Removing trailing spaces from a text string

Ok, I know this is an easy task, but I also know there are many ways to do this.

I download a 30MB text file every week. It is a comma seperated file with several fields to import into a database of your choice. The problem is the fields are really fixed lengh and have spaces at the end of of the field to make them fit into their fixed length.

I have a script that will remove these already and want to know if there is a better way of doing it. My solution was pretty basic. I have a loop that starts at the end of the string and moves backwards until I find a character that is not a space, flag that position and set the string to character position 1 to x.

Thank you for viewing.

set txtleng to the length of txtField
repeat with i from txtleng to 1 by -1
	if (character (i) of txtField) is not equal to " " then exit repeat
end repeat
if i is equal to 1 then
	set txtField to ""
else
	copy (text (1) thru (i) of txtField) to txtField
end if

Give this a try:

set txtField to "a few words             "
set text item delimiters to {space}
repeat with i from (count of text items of txtField) to 1 by -1
	if text item i of txtField is not "" then
		tell text items 1 thru i of txtField to set txtField to beginning & ({""} & rest)
		exit repeat
	else if i is 1 then
		set txtField to ""
	end if
end repeat
set text item delimiters to {""}
txtField

In certain circumstances you can trim out spaces by just asking for the words. You have to be super careful when using this because, for example, “@” is considered a word, so if you use this on any email addresses they’ll be broken by a space before and after the “@”. So yeah, this may not really be a better way for you, but FWIW:

set txtField to "a few words             "
set {old_delim, text item delimiters} to {text item delimiters, space}
set {txtField, text item delimiters} to {words of txtField as string, old_delim}
txtField

Here’s a slight modification that gets around the “@” business. In this case I’m just looking for three consecutive spaces as evidence of the logical end-of-line.
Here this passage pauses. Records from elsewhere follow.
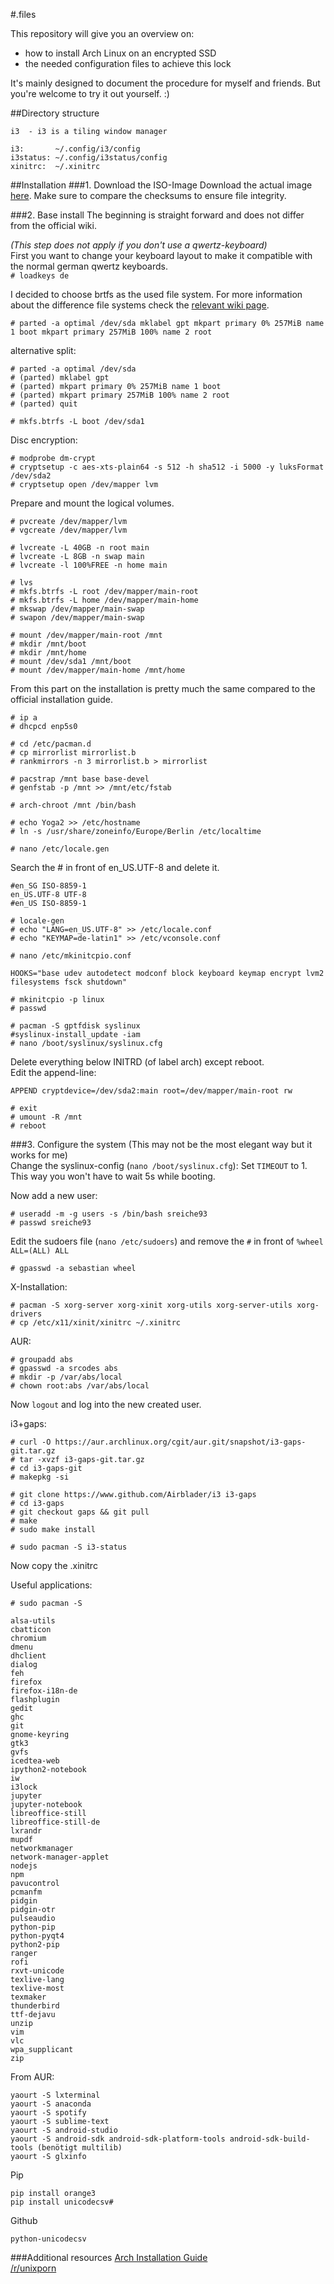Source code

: #.files

This repository will give you an overview on:
- how to install Arch Linux on an encrypted SSD
- the needed configuration files to achieve this lock

It's mainly designed to document the procedure for myself and friends.
But you're welcome to try it out yourself. :)

##Directory structure
```
i3  - i3 is a tiling window manager
```

```
i3:       ~/.config/i3/config
i3status: ~/.config/i3status/config
xinitrc:  ~/.xinitrc
```

##Installation
###1. Download the ISO-Image
Download the actual image [here](https://www.archlinux.org/download/).
Make sure to compare the checksums to ensure file integrity.

###2. Base install
The beginning is straight forward and does not differ from the official wiki.

*(This step does not apply if you don't use a qwertz-keyboard)*  
First you want to change your keyboard layout to make it compatible with the normal german qwertz keyboards.  
`# loadkeys de`


I decided to choose brtfs as the used file system. For more information about the difference file systems check the [relevant wiki page](https://wiki.archlinux.org/index.php/File_systems).

`# parted -a optimal /dev/sda mklabel gpt mkpart primary 0% 257MiB name 1 boot mkpart primary 257MiB 100% name 2 root`

alternative split:
```
# parted -a optimal /dev/sda
# (parted) mklabel gpt
# (parted) mkpart primary 0% 257MiB name 1 boot
# (parted) mkpart primary 257MiB 100% name 2 root
# (parted) quit
```

`# mkfs.btrfs -L boot /dev/sda1`

Disc encryption:
```
# modprobe dm-crypt
# cryptsetup -c aes-xts-plain64 -s 512 -h sha512 -i 5000 -y luksFormat /dev/sda2
# cryptsetup open /dev/mapper lvm
```

Prepare and mount the logical volumes.
```
# pvcreate /dev/mapper/lvm
# vgcreate /dev/mapper/lvm

# lvcreate -L 40GB -n root main
# lvcreate -L 8GB -n swap main
# lvcreate -l 100%FREE -n home main

# lvs
# mkfs.btrfs -L root /dev/mapper/main-root
# mkfs.btrfs -L home /dev/mapper/main-home
# mkswap /dev/mapper/main-swap
# swapon /dev/mapper/main-swap

# mount /dev/mapper/main-root /mnt
# mkdir /mnt/boot
# mkdir /mnt/home
# mount /dev/sda1 /mnt/boot
# mount /dev/mapper/main-home /mnt/home
```
From this part on the installation is pretty much the same compared to the official installation guide. 
```
# ip a
# dhcpcd enp5s0

# cd /etc/pacman.d
# cp mirrorlist mirrorlist.b
# rankmirrors -n 3 mirrorlist.b > mirrorlist

# pacstrap /mnt base base-devel
# genfstab -p /mnt >> /mnt/etc/fstab

# arch-chroot /mnt /bin/bash

# echo Yoga2 >> /etc/hostname
# ln -s /usr/share/zoneinfo/Europe/Berlin /etc/localtime

# nano /etc/locale.gen
```
Search the # in front of en_US.UTF-8 and delete it.
```
#en_SG ISO-8859-1
en_US.UTF-8 UTF-8
#en_US ISO-8859-1
```

```
# locale-gen
# echo "LANG=en_US.UTF-8" >> /etc/locale.conf
# echo "KEYMAP=de-latin1" >> /etc/vconsole.conf

# nano /etc/mkinitcpio.conf
```

```
HOOKS="base udev autodetect modconf block keyboard keymap encrypt lvm2 filesystems fsck shutdown"
```

```
# mkinitcpio -p linux
# passwd

# pacman -S gptfdisk syslinux
#syslinux-install_update -iam
# nano /boot/syslinux/syslinux.cfg
```
Delete everything below INITRD (of label arch) except reboot.  
Edit the append-line:
```
APPEND cryptdevice=/dev/sda2:main root=/dev/mapper/main-root rw
```

```
# exit
# umount -R /mnt
# reboot
```

###3. Configure the system
(This may not be the most elegant way but it works for me)  
Change the syslinux-config (`nano /boot/syslinux.cfg`):
 Set `TIMEOUT` to 1. This way you won't have to wait 5s while booting.

Now add a new user:
```
# useradd -m -g users -s /bin/bash sreiche93
# passwd sreiche93
```
Edit the sudoers file (`nano /etc/sudoers`) and remove the `#` in front of `%wheel ALL=(ALL) ALL`

```
# gpasswd -a sebastian wheel
```

X-Installation:
```
# pacman -S xorg-server xorg-xinit xorg-utils xorg-server-utils xorg-drivers
# cp /etc/x11/xinit/xinitrc ~/.xinitrc
```

AUR:
```
# groupadd abs
# gpasswd -a srcodes abs
# mkdir -p /var/abs/local
# chown root:abs /var/abs/local
```

Now `logout` and log into the new created user.

i3+gaps:
```
# curl -O https://aur.archlinux.org/cgit/aur.git/snapshot/i3-gaps-git.tar.gz
# tar -xvzf i3-gaps-git.tar.gz
# cd i3-gaps-git
# makepkg -si

# git clone https://www.github.com/Airblader/i3 i3-gaps
# cd i3-gaps
# git checkout gaps && git pull
# make
# sudo make install
```
`# sudo pacman -S i3-status`

Now copy the .xinitrc

Useful applications:
```
# sudo pacman -S

alsa-utils
cbatticon
chromium
dmenu
dhclient
dialog
feh
firefox
firefox-i18n-de
flashplugin
gedit
ghc
git
gnome-keyring
gtk3
gvfs
icedtea-web
ipython2-notebook
iw
i3lock
jupyter
jupyter-notebook
libreoffice-still
libreoffice-still-de
lxrandr
mupdf
networkmanager
network-manager-applet
nodejs
npm
pavucontrol
pcmanfm
pidgin
pidgin-otr
pulseaudio
python-pip
python-pyqt4
python2-pip
ranger
rofi
rxvt-unicode
texlive-lang
texlive-most
texmaker
thunderbird
ttf-dejavu
unzip
vim
vlc
wpa_supplicant
zip
```

From AUR:
```
yaourt -S lxterminal
yaourt -S anaconda
yaourt -S spotify
yaourt -S sublime-text
yaourt -S android-studio
yaourt -S android-sdk android-sdk-platform-tools android-sdk-build-tools (benötigt multilib)
yaourt -S glxinfo
```

Pip
```
pip install orange3
pip install unicodecsv#
```

Github
```
python-unicodecsv
```


###Additional resources
[Arch Installation Guide](https://wiki.archlinux.org/index.php/Installation_guide)  
[/r/unixporn](https://reddit.com/r/unixporn)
set txtField to "foo@bar.com            "
set {old_delim, text item delimiters} to {text item delimiters, space & space & space}
set {txtField, text item delimiters} to {first text item of txtField, old_delim}
txtField

Sorry Qwerty, this was not faster. I took a text string containing ten words with ten trailing spaces, and ran the string through each solution using a loop 100,000 times. Yours took 140 seconds and mine took 122 seconds to run. I did run both scripts multiple times. (using a PowerBook 12" 1.5GHz w/1.25GB RAM) (same test on a dual 2.7GHz G5 w/4.5GB RAM was 55 and 46 seconds respectfully)
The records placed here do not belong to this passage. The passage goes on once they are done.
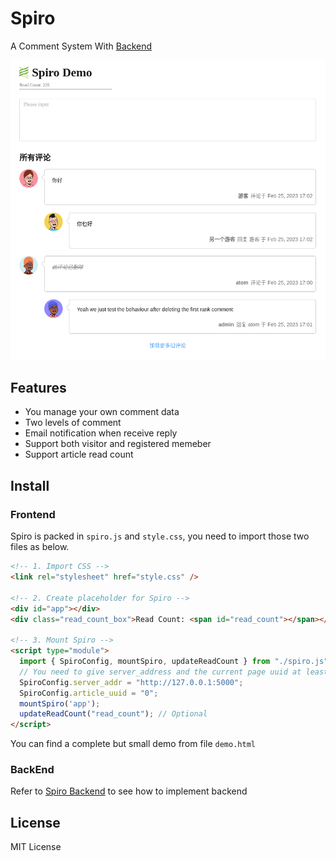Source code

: # Spiro

A Comment System With [Backend](https://github.com/coffeehat/Spiro_Backend)

![Spiro Demo](./public/demo.png)
## Features

* You manage your own comment data
* Two levels of comment
* Email notification when receive reply
* Support both visitor and registered memeber
* Support article read count

## Install

### Frontend

Spiro is packed in `spiro.js` and `style.css`, you need to import those two files as below.

``` html
<!-- 1. Import CSS -->
<link rel="stylesheet" href="style.css" />

<!-- 2. Create placeholder for Spiro -->
<div id="app"></div>
<div class="read_count_box">Read Count: <span id="read_count"></span></div>

<!-- 3. Mount Spiro -->
<script type="module">
  import { SpiroConfig, mountSpiro, updateReadCount } from "./spiro.js";
  // You need to give server_address and the current page uuid at least
  SpiroConfig.server_addr = "http://127.0.0.1:5000";
  SpiroConfig.article_uuid = "0";
  mountSpiro('app');
  updateReadCount("read_count"); // Optional
</script>
```

You can find a complete but small demo from file `demo.html` 

### BackEnd

Refer to [Spiro Backend](https://github.com/coffeehat/Spiro_Backend) to see how to implement backend

## License

MIT License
:smiley: Wow silvermeteors, that was faster. Yours got done in 64 seconds (23 seconds on the G5). This one is great because the one line command eliminates my need to call a handler for each field.

Well done silvermeteors! I thought of words, didn’t bother to try because of the “@” reason. That second one was so obvious! Nice one.
Anyway, can you see any differences in speed in using space & space & space or " " ?
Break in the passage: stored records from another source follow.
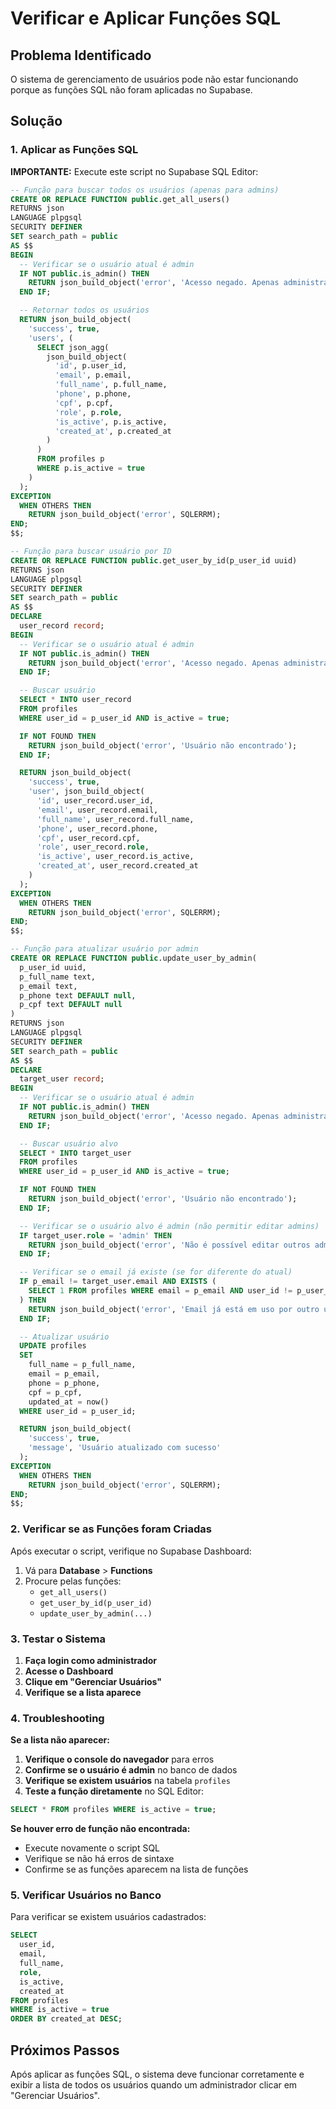 # Verificar e Aplicar Funções SQL

## Problema Identificado

O sistema de gerenciamento de usuários pode não estar funcionando porque as funções SQL não foram aplicadas no Supabase.

## Solução

### 1. Aplicar as Funções SQL

**IMPORTANTE:** Execute este script no Supabase SQL Editor:

```sql
-- Função para buscar todos os usuários (apenas para admins)
CREATE OR REPLACE FUNCTION public.get_all_users()
RETURNS json
LANGUAGE plpgsql
SECURITY DEFINER
SET search_path = public
AS $$
BEGIN
  -- Verificar se o usuário atual é admin
  IF NOT public.is_admin() THEN
    RETURN json_build_object('error', 'Acesso negado. Apenas administradores podem acessar esta funcionalidade.');
  END IF;

  -- Retornar todos os usuários
  RETURN json_build_object(
    'success', true,
    'users', (
      SELECT json_agg(
        json_build_object(
          'id', p.user_id,
          'email', p.email,
          'full_name', p.full_name,
          'phone', p.phone,
          'cpf', p.cpf,
          'role', p.role,
          'is_active', p.is_active,
          'created_at', p.created_at
        )
      )
      FROM profiles p
      WHERE p.is_active = true
    )
  );
EXCEPTION
  WHEN OTHERS THEN
    RETURN json_build_object('error', SQLERRM);
END;
$$;

-- Função para buscar usuário por ID
CREATE OR REPLACE FUNCTION public.get_user_by_id(p_user_id uuid)
RETURNS json
LANGUAGE plpgsql
SECURITY DEFINER
SET search_path = public
AS $$
DECLARE
  user_record record;
BEGIN
  -- Verificar se o usuário atual é admin
  IF NOT public.is_admin() THEN
    RETURN json_build_object('error', 'Acesso negado. Apenas administradores podem acessar esta funcionalidade.');
  END IF;

  -- Buscar usuário
  SELECT * INTO user_record
  FROM profiles
  WHERE user_id = p_user_id AND is_active = true;

  IF NOT FOUND THEN
    RETURN json_build_object('error', 'Usuário não encontrado');
  END IF;

  RETURN json_build_object(
    'success', true,
    'user', json_build_object(
      'id', user_record.user_id,
      'email', user_record.email,
      'full_name', user_record.full_name,
      'phone', user_record.phone,
      'cpf', user_record.cpf,
      'role', user_record.role,
      'is_active', user_record.is_active,
      'created_at', user_record.created_at
    )
  );
EXCEPTION
  WHEN OTHERS THEN
    RETURN json_build_object('error', SQLERRM);
END;
$$;

-- Função para atualizar usuário por admin
CREATE OR REPLACE FUNCTION public.update_user_by_admin(
  p_user_id uuid,
  p_full_name text,
  p_email text,
  p_phone text DEFAULT null,
  p_cpf text DEFAULT null
)
RETURNS json
LANGUAGE plpgsql
SECURITY DEFINER
SET search_path = public
AS $$
DECLARE
  target_user record;
BEGIN
  -- Verificar se o usuário atual é admin
  IF NOT public.is_admin() THEN
    RETURN json_build_object('error', 'Acesso negado. Apenas administradores podem editar usuários.');
  END IF;

  -- Buscar usuário alvo
  SELECT * INTO target_user
  FROM profiles
  WHERE user_id = p_user_id AND is_active = true;

  IF NOT FOUND THEN
    RETURN json_build_object('error', 'Usuário não encontrado');
  END IF;

  -- Verificar se o usuário alvo é admin (não permitir editar admins)
  IF target_user.role = 'admin' THEN
    RETURN json_build_object('error', 'Não é possível editar outros administradores.');
  END IF;

  -- Verificar se o email já existe (se for diferente do atual)
  IF p_email != target_user.email AND EXISTS (
    SELECT 1 FROM profiles WHERE email = p_email AND user_id != p_user_id
  ) THEN
    RETURN json_build_object('error', 'Email já está em uso por outro usuário.');
  END IF;

  -- Atualizar usuário
  UPDATE profiles
  SET 
    full_name = p_full_name,
    email = p_email,
    phone = p_phone,
    cpf = p_cpf,
    updated_at = now()
  WHERE user_id = p_user_id;

  RETURN json_build_object(
    'success', true,
    'message', 'Usuário atualizado com sucesso'
  );
EXCEPTION
  WHEN OTHERS THEN
    RETURN json_build_object('error', SQLERRM);
END;
$$;
```

### 2. Verificar se as Funções foram Criadas

Após executar o script, verifique no Supabase Dashboard:

1. Vá para **Database** > **Functions**
2. Procure pelas funções:
   - `get_all_users()`
   - `get_user_by_id(p_user_id)`
   - `update_user_by_admin(...)`

### 3. Testar o Sistema

1. **Faça login como administrador**
2. **Acesse o Dashboard**
3. **Clique em "Gerenciar Usuários"**
4. **Verifique se a lista aparece**

### 4. Troubleshooting

**Se a lista não aparecer:**

1. **Verifique o console do navegador** para erros
2. **Confirme se o usuário é admin** no banco de dados
3. **Verifique se existem usuários** na tabela `profiles`
4. **Teste a função diretamente** no SQL Editor:

```sql
SELECT * FROM profiles WHERE is_active = true;
```

**Se houver erro de função não encontrada:**
- Execute novamente o script SQL
- Verifique se não há erros de sintaxe
- Confirme se as funções aparecem na lista de funções

### 5. Verificar Usuários no Banco

Para verificar se existem usuários cadastrados:

```sql
SELECT 
  user_id,
  email,
  full_name,
  role,
  is_active,
  created_at
FROM profiles 
WHERE is_active = true
ORDER BY created_at DESC;
```

## Próximos Passos

Após aplicar as funções SQL, o sistema deve funcionar corretamente e exibir a lista de todos os usuários quando um administrador clicar em "Gerenciar Usuários".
The space & space & space as-is did not return the correct result. I had to change the second set command from “first text item of” back to "words of " to get the correct result.

After the change the script took the exact same time to execute. But it got a 6 using the original version (2 on the G5), but it only returned the first word in the string. :slight_smile:

I’m not too concerned with the @ thing

set txtField to "a few words             "
set {old_delim, text item delimiters} to {text item delimiters, space}
set {txtField, text item delimiters} to {words of txtField as string, old_delim}
txtField

Ok, strange things happening here.

I am using this above sample in my script to remove the trailing spaces off text strings, I run it once a week on a large 24MB text file. The strange thing is it worked for weeks and then all of a sudden it is removing ALL the spaces. The first time I set several tests within the script to debug it to try to figure what was going wrong. All of a sudden the script started working. Ran the script, saved it, and quit for next time.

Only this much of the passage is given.